When the First World War broke out, North Road was producing a new engine every fortnight, and employing 2,366 men. During the war, its output tumbled to just a couple of engines a year. Many of its men went off to fight, and 1,000 women were recruited to work in a shell shop, off Wales Street. Only male supervisors were allowed in the shop and the women manufactured 1,500,000 18-pound shells in four years.

After the war, even though the working breakfast was scraped and the shift began at 7.30am, North Road continued to grow. A separate paint and boiler shop had been established at Stooperdale in 1911, and in 1923 a wagonworks was opened at Faverdale producing 10,000 timber wagons and carriages a year. Darlington was now a complete railway town with many thousand well-paid railway jobs insulating it against the worst of the Great Depression that blighted the rest of the country.

Even so, there were four-day working weeks and long, unpaid holidays over Christmas. These, though, may have given the railwaymen time to prepare their bi-annual carnivals which became the highlight of Darlington’s calendar, and which raised £30,000 in the inter-war years to build the Memorial Hospital.

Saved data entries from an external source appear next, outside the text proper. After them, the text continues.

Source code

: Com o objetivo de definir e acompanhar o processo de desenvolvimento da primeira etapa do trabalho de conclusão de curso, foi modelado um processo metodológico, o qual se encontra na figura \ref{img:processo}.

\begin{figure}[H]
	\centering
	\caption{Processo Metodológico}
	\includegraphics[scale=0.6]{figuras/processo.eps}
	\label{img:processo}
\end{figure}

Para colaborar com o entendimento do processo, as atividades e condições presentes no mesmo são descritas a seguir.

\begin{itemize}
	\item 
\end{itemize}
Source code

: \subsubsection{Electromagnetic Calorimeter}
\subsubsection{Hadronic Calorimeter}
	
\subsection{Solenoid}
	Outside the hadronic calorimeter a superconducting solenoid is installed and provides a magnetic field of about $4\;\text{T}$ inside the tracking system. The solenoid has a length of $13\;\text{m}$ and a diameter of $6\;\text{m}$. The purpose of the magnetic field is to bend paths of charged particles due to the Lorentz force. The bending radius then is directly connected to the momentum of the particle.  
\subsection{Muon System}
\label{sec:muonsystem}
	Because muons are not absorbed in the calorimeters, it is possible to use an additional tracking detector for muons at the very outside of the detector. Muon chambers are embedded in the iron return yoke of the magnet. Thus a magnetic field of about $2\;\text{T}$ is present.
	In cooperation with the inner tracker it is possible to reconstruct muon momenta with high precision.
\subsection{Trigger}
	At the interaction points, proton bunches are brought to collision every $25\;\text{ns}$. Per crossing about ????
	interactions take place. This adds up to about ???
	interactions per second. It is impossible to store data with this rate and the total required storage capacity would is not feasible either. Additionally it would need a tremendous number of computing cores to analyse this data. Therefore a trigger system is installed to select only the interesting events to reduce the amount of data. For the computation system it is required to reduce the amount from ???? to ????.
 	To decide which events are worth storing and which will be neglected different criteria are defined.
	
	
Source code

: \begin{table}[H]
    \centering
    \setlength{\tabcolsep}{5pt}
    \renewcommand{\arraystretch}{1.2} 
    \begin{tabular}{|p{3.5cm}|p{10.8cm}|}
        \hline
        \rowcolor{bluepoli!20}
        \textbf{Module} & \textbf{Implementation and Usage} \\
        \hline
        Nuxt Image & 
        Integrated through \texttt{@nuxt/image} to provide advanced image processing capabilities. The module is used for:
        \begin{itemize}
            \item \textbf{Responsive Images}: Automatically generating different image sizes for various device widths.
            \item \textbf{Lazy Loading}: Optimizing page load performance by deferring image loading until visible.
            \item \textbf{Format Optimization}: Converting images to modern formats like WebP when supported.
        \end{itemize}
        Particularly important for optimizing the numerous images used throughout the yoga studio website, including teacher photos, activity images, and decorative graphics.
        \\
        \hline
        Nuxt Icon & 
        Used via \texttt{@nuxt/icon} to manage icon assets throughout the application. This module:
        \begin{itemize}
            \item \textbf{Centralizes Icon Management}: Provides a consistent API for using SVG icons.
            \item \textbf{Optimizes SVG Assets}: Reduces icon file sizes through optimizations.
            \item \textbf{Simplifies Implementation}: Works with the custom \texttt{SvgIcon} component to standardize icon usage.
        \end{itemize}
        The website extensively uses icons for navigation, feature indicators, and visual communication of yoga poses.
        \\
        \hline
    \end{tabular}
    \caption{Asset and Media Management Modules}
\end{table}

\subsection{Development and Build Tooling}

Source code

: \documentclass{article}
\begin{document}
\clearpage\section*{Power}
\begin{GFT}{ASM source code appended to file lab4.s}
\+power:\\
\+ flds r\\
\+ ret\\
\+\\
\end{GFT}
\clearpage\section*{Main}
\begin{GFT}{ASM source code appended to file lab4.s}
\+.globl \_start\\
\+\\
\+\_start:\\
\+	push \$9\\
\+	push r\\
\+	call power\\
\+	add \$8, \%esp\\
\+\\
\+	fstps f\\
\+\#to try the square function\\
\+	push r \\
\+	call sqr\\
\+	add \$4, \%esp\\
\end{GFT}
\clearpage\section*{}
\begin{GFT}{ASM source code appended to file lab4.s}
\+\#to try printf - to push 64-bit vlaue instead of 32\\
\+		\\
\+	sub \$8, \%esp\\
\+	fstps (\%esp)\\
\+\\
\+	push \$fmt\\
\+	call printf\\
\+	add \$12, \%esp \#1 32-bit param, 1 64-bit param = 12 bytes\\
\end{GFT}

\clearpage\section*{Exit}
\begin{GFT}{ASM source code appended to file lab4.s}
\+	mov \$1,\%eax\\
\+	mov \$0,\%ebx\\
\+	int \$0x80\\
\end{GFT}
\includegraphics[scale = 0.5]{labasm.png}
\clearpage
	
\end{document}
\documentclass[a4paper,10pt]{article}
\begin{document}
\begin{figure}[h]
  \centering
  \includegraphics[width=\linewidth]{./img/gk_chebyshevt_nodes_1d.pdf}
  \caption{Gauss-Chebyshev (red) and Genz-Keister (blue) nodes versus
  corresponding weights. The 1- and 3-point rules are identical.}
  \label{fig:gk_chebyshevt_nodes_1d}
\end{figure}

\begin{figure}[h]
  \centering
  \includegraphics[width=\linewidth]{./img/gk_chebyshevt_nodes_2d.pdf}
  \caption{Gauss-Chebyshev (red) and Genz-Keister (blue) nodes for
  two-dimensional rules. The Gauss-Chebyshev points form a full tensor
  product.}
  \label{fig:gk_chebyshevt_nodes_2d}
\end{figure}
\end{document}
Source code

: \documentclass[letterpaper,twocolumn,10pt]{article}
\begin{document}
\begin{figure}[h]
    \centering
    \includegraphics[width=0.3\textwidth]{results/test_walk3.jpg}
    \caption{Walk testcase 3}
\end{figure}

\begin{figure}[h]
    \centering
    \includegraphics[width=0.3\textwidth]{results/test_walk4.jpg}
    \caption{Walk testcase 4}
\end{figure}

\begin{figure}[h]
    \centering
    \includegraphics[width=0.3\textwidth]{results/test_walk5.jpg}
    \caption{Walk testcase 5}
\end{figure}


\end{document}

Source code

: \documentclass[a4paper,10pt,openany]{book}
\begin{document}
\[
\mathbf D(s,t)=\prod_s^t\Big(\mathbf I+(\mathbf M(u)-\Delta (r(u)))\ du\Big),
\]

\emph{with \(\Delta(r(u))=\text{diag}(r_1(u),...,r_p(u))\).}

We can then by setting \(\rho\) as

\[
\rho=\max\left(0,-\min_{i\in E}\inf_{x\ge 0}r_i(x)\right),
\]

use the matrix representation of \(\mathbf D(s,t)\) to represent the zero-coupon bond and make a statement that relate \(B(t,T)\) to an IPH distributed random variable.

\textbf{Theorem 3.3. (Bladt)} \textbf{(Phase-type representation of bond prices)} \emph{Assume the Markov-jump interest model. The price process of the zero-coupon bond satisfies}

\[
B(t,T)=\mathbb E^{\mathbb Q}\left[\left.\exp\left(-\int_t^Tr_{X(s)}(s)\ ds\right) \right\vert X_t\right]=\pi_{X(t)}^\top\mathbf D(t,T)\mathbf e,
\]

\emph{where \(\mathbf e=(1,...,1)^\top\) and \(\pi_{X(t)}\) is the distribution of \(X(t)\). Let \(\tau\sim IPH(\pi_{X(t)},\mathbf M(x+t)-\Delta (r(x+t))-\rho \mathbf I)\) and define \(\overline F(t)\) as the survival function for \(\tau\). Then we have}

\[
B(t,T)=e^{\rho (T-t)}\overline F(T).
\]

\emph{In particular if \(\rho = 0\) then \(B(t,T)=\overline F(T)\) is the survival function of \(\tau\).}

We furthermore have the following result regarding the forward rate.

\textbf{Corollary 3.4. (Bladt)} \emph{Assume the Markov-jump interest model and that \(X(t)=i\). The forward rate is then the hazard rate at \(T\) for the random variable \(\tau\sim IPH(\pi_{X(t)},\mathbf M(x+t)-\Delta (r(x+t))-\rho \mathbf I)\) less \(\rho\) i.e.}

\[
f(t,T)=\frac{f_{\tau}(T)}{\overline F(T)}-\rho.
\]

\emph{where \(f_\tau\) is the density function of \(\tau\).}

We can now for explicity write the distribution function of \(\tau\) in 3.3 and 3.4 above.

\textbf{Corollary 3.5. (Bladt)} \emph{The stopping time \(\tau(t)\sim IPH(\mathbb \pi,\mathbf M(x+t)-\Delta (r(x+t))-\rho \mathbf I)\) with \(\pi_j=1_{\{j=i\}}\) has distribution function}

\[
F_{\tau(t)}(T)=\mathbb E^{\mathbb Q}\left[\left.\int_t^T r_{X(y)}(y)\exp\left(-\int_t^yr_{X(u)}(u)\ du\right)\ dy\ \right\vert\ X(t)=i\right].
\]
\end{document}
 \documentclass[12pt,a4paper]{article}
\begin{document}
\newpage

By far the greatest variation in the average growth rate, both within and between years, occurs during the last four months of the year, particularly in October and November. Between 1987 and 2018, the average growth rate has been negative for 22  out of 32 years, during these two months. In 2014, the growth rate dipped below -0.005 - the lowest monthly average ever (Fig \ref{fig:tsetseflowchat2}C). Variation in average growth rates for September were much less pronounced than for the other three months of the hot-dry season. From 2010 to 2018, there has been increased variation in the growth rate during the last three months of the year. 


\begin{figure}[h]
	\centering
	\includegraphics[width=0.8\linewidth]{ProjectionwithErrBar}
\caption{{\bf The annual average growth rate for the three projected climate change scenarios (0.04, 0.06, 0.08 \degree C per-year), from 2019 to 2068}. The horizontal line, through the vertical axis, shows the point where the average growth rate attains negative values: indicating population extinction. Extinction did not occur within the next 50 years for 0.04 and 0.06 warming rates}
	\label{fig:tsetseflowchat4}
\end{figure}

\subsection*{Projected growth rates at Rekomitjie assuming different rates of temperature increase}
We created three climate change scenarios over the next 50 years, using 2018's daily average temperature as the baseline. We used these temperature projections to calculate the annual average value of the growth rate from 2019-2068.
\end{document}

In 1929, in secret behind a large curtain to prevent spying, North Road men built locomotive No 10,000 – the “Hush-Hush”, which was Sir Nigel Gresley’s first revolutionary experiment in streamlining.

The Second World War was kinder to North Road than the first, but in peace-time it entered a new age: on January 1, 1948, the big four private companies were nationalised to form British Railways. Initially for North Road, this was positive: in 1954, it employed 4,000 men – its biggest register – and they built 50 locomotives a year while maintaining the national fleet of 1,724 engines.

A negative, though, was on the horizon: the creeping dieselisation of the BR network. For a workshop designed to build steam engines, this was bad news. North Road did try to convert to the new technology and in 1956 it was at full capacity, making ten steam locos and 45 diesel engines, and repairing 684 locos.

After 94 years, the steam era came to an end when the last of North Road’s 2,269 steam locos, BR No 84029, rolled off the production line in October 1957.

Darlington was now wholly devoted to diesels – but more troubles were ahead. In 1960, with passengers and goods opting to travel by the new motorway system, BR lost £42m. On March 15, 1961, the Conservative Transport Minister Ernest Marples announced that he was appointing Richard Beeching, the chairman of ICI, to take charge of BR and return it to profitability.

One of Beeching's first announcements came on September 19, 1962: 18,000 jobs in railway workshops across the country were to go, including 3,000 in Darlington.